A creamy potato salad with bacon, dill and a tangy mayo-Dijon dressing, chilled for picnics and barbecues.

# What You'll Need:

→ Vegetables

01 - 2 pounds Yukon Gold or red potatoes, scrubbed and cut into 1-inch cubes
02 - 3 celery stalks, diced
03 - 1/2 small red onion, finely chopped
04 - 2 tablespoons fresh dill, chopped

→ Meats

05 - 6 slices bacon, cooked until crisp and crumbled

→ Dressing

06 - 3/4 cup mayonnaise
07 - 2 tablespoons Dijon mustard
08 - 1 tablespoon apple cider vinegar
09 - 1 teaspoon sugar
10 - Salt and freshly ground black pepper, to taste

→ Garnish

11 - Extra dill sprigs (optional)

# Directions:

01 - Place the cubed potatoes in a large pot, cover with cold, salted water, and bring to a boil. Simmer for 12–15 minutes, or until just tender. Drain and let cool slightly.
02 - While potatoes cook, cook the bacon in a skillet until crisp. Remove, drain on paper towels, and crumble.
03 - In a large bowl, whisk together mayonnaise, Dijon mustard, apple cider vinegar, sugar, salt, and pepper to make the dressing.
04 - Add the warm potatoes, celery, red onion, dill, and half of the crumbled bacon to the dressing. Mix gently to coat evenly.
05 - Taste and adjust seasoning as needed.
06 - Chill the potato salad for at least 30 minutes for best flavor.
07 - Just before serving, sprinkle the remaining bacon and extra dill on top.

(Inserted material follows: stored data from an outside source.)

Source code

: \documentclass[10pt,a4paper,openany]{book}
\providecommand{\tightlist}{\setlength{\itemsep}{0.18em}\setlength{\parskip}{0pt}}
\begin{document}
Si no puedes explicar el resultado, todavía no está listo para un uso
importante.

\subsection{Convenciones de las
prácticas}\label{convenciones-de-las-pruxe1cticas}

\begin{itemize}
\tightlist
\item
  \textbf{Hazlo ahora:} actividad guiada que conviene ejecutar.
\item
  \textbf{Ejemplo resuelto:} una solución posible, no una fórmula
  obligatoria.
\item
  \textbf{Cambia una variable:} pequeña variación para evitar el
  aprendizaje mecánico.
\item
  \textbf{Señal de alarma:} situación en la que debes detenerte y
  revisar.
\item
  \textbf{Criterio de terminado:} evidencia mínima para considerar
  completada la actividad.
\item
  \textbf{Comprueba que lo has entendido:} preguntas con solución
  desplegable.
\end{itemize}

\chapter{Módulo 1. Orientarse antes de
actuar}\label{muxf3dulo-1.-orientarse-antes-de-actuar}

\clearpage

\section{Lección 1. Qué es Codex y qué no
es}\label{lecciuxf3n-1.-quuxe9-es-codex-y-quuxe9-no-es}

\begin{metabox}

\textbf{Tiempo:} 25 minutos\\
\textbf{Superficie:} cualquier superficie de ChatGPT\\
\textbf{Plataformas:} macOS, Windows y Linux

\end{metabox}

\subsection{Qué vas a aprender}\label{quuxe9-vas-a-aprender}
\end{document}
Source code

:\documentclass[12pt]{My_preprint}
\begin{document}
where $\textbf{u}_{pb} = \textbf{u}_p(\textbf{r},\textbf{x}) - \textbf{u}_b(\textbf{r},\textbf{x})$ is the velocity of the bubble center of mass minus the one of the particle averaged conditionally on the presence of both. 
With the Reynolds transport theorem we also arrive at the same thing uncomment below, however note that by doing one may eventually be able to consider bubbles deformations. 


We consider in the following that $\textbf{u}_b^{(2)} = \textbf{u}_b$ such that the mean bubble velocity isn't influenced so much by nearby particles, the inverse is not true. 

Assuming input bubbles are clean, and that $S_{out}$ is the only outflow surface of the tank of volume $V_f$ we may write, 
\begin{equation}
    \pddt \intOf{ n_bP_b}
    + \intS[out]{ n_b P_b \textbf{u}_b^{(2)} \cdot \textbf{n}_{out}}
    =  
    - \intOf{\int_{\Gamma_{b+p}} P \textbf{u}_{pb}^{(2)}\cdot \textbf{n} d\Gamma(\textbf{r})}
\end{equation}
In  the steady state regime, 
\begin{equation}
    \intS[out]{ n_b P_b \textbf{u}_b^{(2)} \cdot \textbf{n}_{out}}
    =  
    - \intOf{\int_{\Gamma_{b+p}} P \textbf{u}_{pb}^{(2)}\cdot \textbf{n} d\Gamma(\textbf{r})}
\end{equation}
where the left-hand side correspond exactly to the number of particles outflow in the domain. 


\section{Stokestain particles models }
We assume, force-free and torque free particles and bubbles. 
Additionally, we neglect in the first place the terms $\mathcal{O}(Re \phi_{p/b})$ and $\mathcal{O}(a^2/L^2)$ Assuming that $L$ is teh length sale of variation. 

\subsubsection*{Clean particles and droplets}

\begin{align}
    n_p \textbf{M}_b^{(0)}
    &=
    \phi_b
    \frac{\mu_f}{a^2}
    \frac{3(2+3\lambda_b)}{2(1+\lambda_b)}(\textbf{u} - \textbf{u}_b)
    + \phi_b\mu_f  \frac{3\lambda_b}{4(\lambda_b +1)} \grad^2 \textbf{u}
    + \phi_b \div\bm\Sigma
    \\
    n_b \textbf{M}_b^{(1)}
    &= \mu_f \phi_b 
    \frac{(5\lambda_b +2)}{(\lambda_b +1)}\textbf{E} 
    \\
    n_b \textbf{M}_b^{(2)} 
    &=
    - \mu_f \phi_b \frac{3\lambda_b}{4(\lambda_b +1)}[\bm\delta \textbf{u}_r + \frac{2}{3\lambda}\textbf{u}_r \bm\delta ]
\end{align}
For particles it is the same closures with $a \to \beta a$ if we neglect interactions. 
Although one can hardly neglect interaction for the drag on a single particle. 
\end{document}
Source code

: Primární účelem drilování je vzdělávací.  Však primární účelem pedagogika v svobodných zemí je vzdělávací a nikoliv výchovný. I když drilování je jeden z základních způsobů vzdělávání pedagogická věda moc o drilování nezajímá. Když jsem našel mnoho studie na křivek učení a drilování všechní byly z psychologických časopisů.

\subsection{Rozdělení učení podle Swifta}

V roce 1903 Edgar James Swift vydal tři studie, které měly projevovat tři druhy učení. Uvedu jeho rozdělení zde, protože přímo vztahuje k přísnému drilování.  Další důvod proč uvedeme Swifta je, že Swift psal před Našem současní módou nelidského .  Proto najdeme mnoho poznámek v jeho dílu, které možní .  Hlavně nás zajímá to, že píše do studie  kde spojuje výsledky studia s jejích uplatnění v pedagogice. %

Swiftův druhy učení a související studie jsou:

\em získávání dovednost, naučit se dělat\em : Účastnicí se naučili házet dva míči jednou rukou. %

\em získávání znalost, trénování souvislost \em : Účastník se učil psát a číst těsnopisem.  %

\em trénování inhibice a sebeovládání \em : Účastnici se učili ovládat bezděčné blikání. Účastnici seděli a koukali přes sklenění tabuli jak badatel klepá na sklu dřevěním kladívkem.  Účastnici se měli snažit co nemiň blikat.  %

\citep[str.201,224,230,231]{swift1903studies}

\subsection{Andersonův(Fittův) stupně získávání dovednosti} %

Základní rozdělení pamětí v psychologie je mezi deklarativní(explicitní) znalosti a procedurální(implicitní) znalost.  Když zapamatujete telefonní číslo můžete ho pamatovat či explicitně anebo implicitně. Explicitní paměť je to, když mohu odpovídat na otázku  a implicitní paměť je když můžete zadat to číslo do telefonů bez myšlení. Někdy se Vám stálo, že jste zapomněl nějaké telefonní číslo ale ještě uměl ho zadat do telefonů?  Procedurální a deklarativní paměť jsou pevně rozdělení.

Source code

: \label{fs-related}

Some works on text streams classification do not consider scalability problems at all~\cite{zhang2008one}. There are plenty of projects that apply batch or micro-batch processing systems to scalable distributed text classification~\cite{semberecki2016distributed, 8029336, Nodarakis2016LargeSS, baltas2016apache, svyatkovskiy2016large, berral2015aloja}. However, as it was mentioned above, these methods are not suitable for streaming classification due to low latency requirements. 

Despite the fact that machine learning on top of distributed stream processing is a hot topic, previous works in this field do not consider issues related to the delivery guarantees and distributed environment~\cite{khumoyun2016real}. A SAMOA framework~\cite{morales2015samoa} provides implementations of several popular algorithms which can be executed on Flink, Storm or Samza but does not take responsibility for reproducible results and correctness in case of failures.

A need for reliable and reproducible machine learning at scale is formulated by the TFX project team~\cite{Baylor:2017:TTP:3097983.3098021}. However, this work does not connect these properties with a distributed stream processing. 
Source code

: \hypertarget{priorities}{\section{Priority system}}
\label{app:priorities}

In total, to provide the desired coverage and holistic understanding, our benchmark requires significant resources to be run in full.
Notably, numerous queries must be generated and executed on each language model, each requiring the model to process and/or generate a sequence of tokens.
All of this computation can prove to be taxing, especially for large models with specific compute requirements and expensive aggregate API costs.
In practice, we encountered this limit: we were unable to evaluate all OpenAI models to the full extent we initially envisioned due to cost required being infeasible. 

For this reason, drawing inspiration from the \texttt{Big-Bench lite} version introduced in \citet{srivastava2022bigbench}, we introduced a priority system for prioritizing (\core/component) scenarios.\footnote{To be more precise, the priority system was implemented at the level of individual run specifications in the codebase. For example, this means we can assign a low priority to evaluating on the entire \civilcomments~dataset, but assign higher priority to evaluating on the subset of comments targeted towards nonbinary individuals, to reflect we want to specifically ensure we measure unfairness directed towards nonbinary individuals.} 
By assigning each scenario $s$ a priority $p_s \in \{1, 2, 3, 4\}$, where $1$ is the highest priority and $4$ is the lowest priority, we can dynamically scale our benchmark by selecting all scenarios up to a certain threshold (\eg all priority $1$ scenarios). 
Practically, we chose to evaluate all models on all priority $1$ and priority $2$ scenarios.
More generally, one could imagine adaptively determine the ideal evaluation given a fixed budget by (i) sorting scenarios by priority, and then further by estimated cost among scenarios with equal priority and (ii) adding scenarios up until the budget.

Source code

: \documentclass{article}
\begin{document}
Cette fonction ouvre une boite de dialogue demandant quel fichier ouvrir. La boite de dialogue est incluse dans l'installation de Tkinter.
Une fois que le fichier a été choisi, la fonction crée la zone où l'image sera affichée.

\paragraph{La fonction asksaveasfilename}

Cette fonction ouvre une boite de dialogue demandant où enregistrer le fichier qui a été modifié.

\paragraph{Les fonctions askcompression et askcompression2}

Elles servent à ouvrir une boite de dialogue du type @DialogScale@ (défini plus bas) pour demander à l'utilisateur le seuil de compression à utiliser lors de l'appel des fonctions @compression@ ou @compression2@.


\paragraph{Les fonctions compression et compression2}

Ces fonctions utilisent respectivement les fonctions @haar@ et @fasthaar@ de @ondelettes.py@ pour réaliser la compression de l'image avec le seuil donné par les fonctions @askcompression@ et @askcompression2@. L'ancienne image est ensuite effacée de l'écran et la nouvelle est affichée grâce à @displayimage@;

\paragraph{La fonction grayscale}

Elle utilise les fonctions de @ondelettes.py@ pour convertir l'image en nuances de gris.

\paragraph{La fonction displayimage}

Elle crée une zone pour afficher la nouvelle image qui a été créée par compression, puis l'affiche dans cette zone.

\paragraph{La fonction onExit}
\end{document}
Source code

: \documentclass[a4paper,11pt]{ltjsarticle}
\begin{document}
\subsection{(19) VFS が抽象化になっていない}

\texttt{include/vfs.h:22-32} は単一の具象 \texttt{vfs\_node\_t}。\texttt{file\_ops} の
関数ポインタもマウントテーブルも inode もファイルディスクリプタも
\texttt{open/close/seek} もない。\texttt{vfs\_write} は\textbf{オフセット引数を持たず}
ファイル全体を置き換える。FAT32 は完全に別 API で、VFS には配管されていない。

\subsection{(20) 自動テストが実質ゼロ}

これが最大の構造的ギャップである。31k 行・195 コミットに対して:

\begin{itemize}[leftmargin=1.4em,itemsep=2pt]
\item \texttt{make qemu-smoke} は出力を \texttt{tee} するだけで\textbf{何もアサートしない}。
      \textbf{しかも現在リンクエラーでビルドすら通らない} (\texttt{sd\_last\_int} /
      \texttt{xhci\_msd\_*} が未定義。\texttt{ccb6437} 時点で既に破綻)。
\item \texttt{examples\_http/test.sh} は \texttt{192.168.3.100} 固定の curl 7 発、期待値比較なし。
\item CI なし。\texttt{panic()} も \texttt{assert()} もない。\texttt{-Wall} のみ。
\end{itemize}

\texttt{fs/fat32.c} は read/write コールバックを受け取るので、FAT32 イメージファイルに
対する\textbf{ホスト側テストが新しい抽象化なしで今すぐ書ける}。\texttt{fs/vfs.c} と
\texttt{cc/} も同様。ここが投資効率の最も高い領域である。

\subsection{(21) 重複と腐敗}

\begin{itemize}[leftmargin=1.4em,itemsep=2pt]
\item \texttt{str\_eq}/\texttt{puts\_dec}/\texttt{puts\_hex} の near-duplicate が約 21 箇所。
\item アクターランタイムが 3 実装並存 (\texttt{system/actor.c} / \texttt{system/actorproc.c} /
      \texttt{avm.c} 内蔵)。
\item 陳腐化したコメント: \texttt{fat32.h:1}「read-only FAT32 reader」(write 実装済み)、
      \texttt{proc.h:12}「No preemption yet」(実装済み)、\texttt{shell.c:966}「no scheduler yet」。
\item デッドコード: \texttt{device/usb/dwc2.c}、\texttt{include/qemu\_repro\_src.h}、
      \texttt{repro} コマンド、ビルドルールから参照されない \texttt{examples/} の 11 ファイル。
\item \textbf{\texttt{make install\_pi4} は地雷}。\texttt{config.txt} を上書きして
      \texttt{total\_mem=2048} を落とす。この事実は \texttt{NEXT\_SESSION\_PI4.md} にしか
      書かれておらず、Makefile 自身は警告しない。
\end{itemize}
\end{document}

Serve cold or at room temperature.

# Expert Advice:

01 -
  • The trick of adding potatoes to the dressing while they're still warm means every bite soaks up layers of flavor.
  • Crispy bacon and loads of fresh dill transform simple spuds into an unexpectedly lively side—even picky eaters come back for seconds.
02 -
  • If you overcook the potatoes, the salad turns gluey—set a timer and check early for perfect texture.
  • Mixing the potatoes in warm makes all the difference—the dressing soaks in and infuses every bite.
03 -
  • Keep the potatoes in large, even pieces so they hold together when mixed.
  • For the creamiest salad, always combine dressing and potatoes while they're still warm—trust me, it's a game changer.